- Born: Fyodor Grigoryevich Reshetnikov 25 November 1919 Marchykhyna Buda, Glukhovsky Uezd, Chernihiv Governorate, Ukrainian SSR
- Died: 19 June 2011 (aged 91) Moscow, Russia
- Awards: Order For Merit to the Fatherland 4th class (Russian Federation), 1995 The State Stalin Prize, 1951 the USSR State Prize, 1975
- Scientific career
- Fields: Chemistry Physical chemistry Metallurgy

= Fyodor Reshetnikov (scientist) =

Fyodor Grigoryevich Reshetnikov (Фёдор Григорьевич Решетников; 25 November 1919 – 19 June 2011) was a Soviet and Russian physical chemist and metallurgist.
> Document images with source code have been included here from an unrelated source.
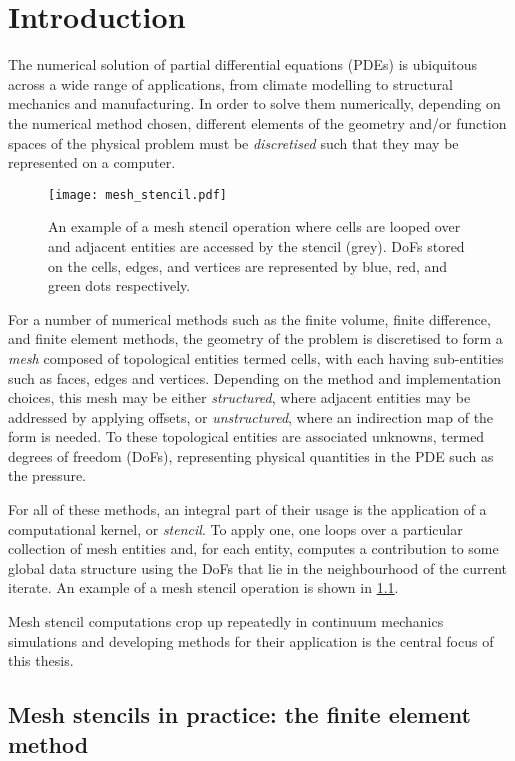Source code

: \documentclass[thesis]{subfiles}
\begin{document}
\chapter{Introduction}
\label{chapter:introduction}

The numerical solution of partial differential equations (PDEs) is ubiquitous across a wide range of applications, from climate modelling to structural mechanics and manufacturing.
In order to solve them numerically, depending on the numerical method chosen, different elements of the geometry and/or function spaces of the physical problem must be \emph{discretised} such that they may be represented on a computer.

\begin{figure}
  \centering
  \texttt{[image: mesh\_stencil.pdf]}
  \caption{
    An example of a mesh stencil operation where cells are looped over and adjacent entities are accessed by the stencil (grey).
    DoFs stored on the cells, edges, and vertices are represented by blue, red, and green dots respectively.
  }
  \label{fig:mesh_stencil}
\end{figure}

For a number of numerical methods such as the finite volume, finite difference, and finite element methods, the geometry of the problem is discretised to form a \emph{mesh} composed of topological entities termed cells, with each having sub-entities such as faces, edges and vertices.
Depending on the method and implementation choices, this mesh may be either \textit{structured}, where adjacent entities may be addressed by applying offsets, or \textit{unstructured}, where an indirection map of the form  is needed.
To these topological entities are associated unknowns, termed degrees of freedom (DoFs), representing physical quantities in the PDE such as the pressure.

For all of these methods, an integral part of their usage is the application of a computational kernel, or \emph{stencil}.
To apply one, one loops over a particular collection of mesh entities and, for each entity, computes a contribution to some global data structure using the DoFs that lie in the neighbourhood of the current iterate.
An example of a mesh stencil operation is shown in \cref{fig:mesh_stencil}.

Mesh stencil computations crop up repeatedly in continuum mechanics simulations and developing methods for their application is the central focus of this thesis.

\section{Mesh stencils in practice: the finite element method}
\label{sec:stokes_equations}
\end{document}
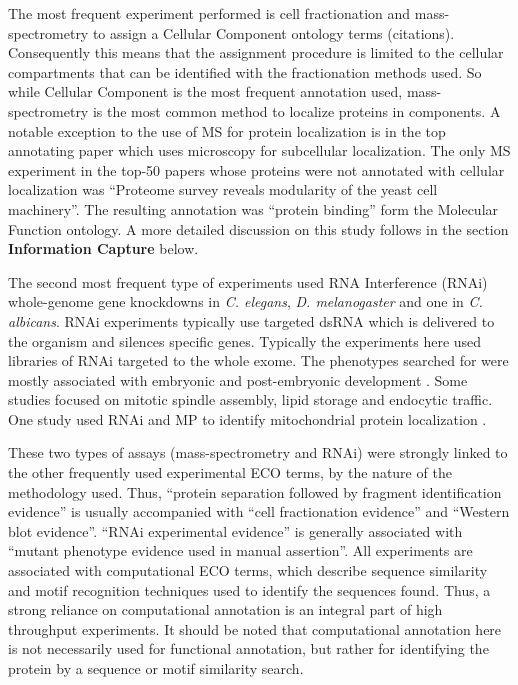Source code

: \documentclass[12pt]{article}
\begin{document}
The most frequent experiment performed is cell fractionation and mass-spectrometry to assign a
Cellular Component ontology terms (citations).  Consequently this means that the assignment
procedure is limited to the cellular compartments that can be identified with the fractionation
methods used\cite{MS-papers}. So while Cellular Component is the most frequent annotation used,
mass-spectrometry is the most common method to localize proteins in components. A notable exception
to the use of MS for protein localization is in the top annotating paper \cite{18029348} which uses
microscopy for subcellular localization. The only MS experiment in the top-50 papers 
whose proteins were not annotated with cellular localization was ``Proteome survey reveals
modularity of the yeast cell machinery''\cite{18029348}. The resulting annotation was ``protein
binding'' form the Molecular Function ontology. A more detailed discussion on this study follows in
the section \textbf{Information Capture} below.

The second most frequent type of experiments used RNA Interference (RNAi) whole-genome gene
knockdowns in \textit{C. elegans}, \textit{D. melanogaster} and one in \textit{C. albicans}.  RNAi
experiments typically use targeted dsRNA which is delivered to the organism and silences specific
genes. Typically the experiments here used libraries of RNAi targeted to the whole exome. The
phenotypes searched for were mostly associated with embryonic and post-embryonic development
\cite{relevant papers}. Some studies focused on mitotic spindle assembly\cite{17412918}, lipid
storage\cite{17412918} and endocytic traffic\cite{17412918}. One study used RNAi and MP to identify
mitochondrial protein localization \cite{18433294}.

These two types of assays (mass-spectrometry and RNAi)  were strongly linked to the other
frequently used experimental ECO terms, by the nature of the methodology used. Thus, ``protein
separation followed by fragment identification evidence'' is usually accompanied with ``cell
fractionation evidence'' and ``Western blot evidence''. ``RNAi experimental evidence'' is
generally associated with ``mutant phenotype evidence used in manual assertion''. All experiments
are associated with computational ECO terms, which describe sequence similarity and motif
recognition techniques used to identify the sequences found. Thus, a strong reliance on
computational annotation is an integral part of high throughput experiments. It should be noted
that computational annotation here is not necessarily used for functional annotation, but rather
for identifying the protein by a sequence or motif similarity search.
\end{document}
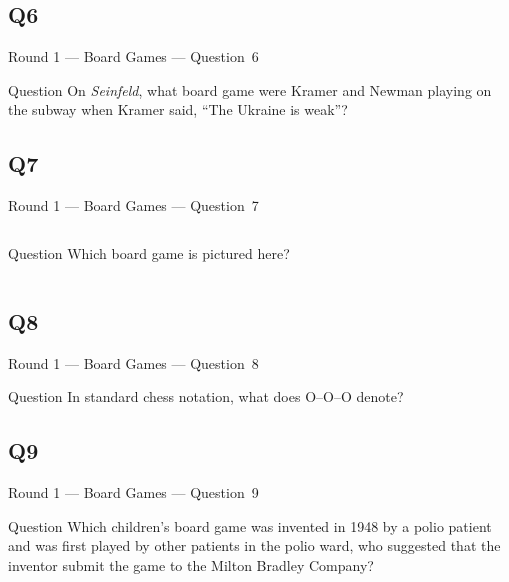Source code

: \documentclass[11pt]{beamer}
\begin{document}
\subsection*{Q6}
\begin{frame}[t]{Round 1 --- Board Games --- \mbox{Question 6}}
    \vspace{-0.5em}
    \begin{block}{Question}
        On \emph{Seinfeld}, what board game were Kramer and Newman playing on the subway when Kramer said, ``The Ukraine is weak''?
    \end{block}
\end{frame}
\subsection*{Q7}
\begin{frame}[t]{Round 1 --- Board Games --- \mbox{Question 7}}
    \vspace{-0.5em}
    \begin{columns}[T,totalwidth=\linewidth]
        \begin{column}{0.32\linewidth}
            \begin{block}{Question}
                Which board game is pictured here?
            \end{block}
        \end{column}
        \begin{column}{0.65\linewidth}
            \begin{center}
                \texttt{[image: \{Images/trivialpursuit]}.jpg}
            \end{center}
        \end{column}
    \end{columns}
\end{frame}
\subsection*{Q8}
\begin{frame}[t]{Round 1 --- Board Games --- \mbox{Question 8}}
    \vspace{-0.5em}
    \begin{block}{Question}
        In standard chess notation, what does O--O--O denote?
    \end{block}
\end{frame}
\subsection*{Q9}
\begin{frame}[t]{Round 1 --- Board Games --- \mbox{Question 9}}
    \vspace{-0.5em}
    \begin{block}{Question}
        Which children's board game was invented in 1948 by a polio patient and was first played by other patients in the polio ward, who suggested that the inventor submit the game to the Milton Bradley Company?
    \end{block}
\end{frame}
\end{document}
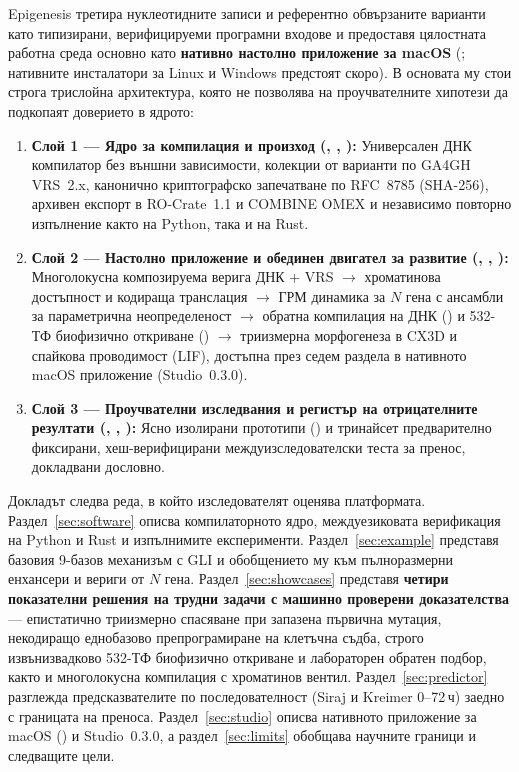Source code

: \documentclass[10.5pt,a4paper]{article}
\begin{document}
Epigenesis третира нуклеотидните записи и референтно обвързаните варианти като типизирани, верифицируеми програмни входове и предоставя цялостната работна среда основно като \textbf{нативно настолно приложение за macOS} (; нативните инсталатори за Linux и Windows предстоят скоро\texttrademark). В основата му стои строга трислойна архитектура, която не позволява на проучвателните хипотези да подкопаят доверието в ядрото:
\begin{enumerate}
\item \textbf{Слой 1 — Ядро за компилация и произход (, , ):} Универсален ДНК компилатор без външни зависимости, колекции от варианти по GA4GH VRS~2.x, канонично криптографско запечатване по RFC~8785 (SHA-256), архивен експорт в RO-Crate~1.1 и COMBINE OMEX и независимо повторно изпълнение както на Python, така и на Rust.
\item \textbf{Слой 2 — Настолно приложение и обединен двигател за развитие (, , ):} Многолокусна композируема верига ДНК + VRS $\rightarrow$ хроматинова достъпност и кодираща транслация $\rightarrow$ ГРМ динамика за $N$ гена с ансамбли за параметрична неопределеност $\rightarrow$ обратна компилация на ДНК () и 532-ТФ биофизично откриване () $\rightarrow$ триизмерна морфогенеза в CX3D и спайкова проводимост (LIF), достъпна през седем раздела в нативното macOS приложение (Studio~0.3.0).
\item \textbf{Слой 3 — Проучвателни изследвания и регистър на отрицателните резултати (, , ):} Ясно изолирани прототипи () и тринайсет предварително фиксирани, хеш-верифицирани междуизследователски теста за пренос, докладвани дословно.
\end{enumerate}

Докладът следва реда, в който изследователят оценява платформата. Раздел~\ref{sec:software} описва компилаторното ядро, междуезиковата верификация на Python и Rust и изпълнимите експерименти. Раздел~\ref{sec:example} представя базовия 9-базов механизъм с GLI и обобщението му към пълноразмерни енхансери и вериги от $N$ гена. Раздел~\ref{sec:showcases} представя \textbf{четири показателни решения на трудни задачи с машинно проверени доказателства} — епистатично триизмерно спасяване при запазена първична мутация, некодиращо еднобазово препрограмиране на клетъчна съдба, строго извънизвадково 532-ТФ биофизично откриване и лабораторен обратен подбор, както и многолокусна компилация с хроматинов вентил. Раздел~\ref{sec:predictor} разглежда предсказвателите по последователност (Siraj и Kreimer 0--72\,ч) заедно с границата на преноса. Раздел~\ref{sec:studio} описва нативното приложение за macOS () и Studio~0.3.0, а раздел~\ref{sec:limits} обобщава научните граници и следващите цели.
\end{document}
Reshetnikov became a corresponding member of the Academy of Sciences of the Soviet Union in 1974, academician (full member) of the Russian Academy of Sciences in 1992 and was a three-time recipient of the USSR State Prize (1951, 1975, 1985).

Reshetnikov graduated in 1942 from the Moscow Institute of Non-Ferrous Metals and Gold (now part of the State University of Non-Ferrous Metals and Gold in Krasnoyarsk). He served in the Red Army during World War II (1942–45).